> _Exercise_
In the records below, find every line that contains "occurrences" and list it.

> _Source texts of formatted documents_
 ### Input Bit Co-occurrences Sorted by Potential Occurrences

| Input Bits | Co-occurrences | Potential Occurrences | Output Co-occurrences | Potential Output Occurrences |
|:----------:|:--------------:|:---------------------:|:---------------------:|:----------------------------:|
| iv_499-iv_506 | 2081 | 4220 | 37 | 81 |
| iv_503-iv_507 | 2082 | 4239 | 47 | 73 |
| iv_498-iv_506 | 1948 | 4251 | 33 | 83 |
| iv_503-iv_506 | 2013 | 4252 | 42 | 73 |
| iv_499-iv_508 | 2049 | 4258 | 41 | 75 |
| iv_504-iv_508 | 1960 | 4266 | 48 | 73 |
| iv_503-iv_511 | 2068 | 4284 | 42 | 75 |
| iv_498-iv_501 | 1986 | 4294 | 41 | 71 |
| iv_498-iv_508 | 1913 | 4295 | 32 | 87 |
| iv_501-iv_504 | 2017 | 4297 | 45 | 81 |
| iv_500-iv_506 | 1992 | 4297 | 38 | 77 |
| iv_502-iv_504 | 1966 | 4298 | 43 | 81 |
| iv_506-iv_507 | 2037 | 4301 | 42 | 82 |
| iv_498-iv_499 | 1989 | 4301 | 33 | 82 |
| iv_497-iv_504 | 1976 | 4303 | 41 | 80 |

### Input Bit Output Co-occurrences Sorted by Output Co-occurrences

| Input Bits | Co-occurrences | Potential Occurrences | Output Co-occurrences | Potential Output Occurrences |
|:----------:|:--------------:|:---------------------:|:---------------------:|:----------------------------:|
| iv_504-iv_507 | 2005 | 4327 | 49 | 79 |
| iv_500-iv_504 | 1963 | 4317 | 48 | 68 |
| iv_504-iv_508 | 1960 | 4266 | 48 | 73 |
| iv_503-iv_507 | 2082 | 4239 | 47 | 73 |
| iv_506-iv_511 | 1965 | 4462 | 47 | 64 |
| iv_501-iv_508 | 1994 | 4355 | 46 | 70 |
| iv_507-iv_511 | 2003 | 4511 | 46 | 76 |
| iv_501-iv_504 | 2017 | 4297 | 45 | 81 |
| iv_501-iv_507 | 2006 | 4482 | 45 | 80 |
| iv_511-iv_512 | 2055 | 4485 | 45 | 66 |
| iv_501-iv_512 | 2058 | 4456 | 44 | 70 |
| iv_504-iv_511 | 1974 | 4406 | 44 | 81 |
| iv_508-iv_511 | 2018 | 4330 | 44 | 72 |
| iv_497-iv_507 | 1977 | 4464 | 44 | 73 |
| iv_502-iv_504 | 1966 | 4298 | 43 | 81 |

> _Answer space_
 ### Input Bit Co-occurrences Sorted by Potential Occurrences
| Input Bits | Co-occurrences | Potential Occurrences | Output Co-occurrences | Potential Output Occurrences |
### Input Bit Output Co-occurrences Sorted by Output Co-occurrences
| Input Bits | Co-occurrences | Potential Occurrences | Output Co-occurrences | Potential Output Occurrences |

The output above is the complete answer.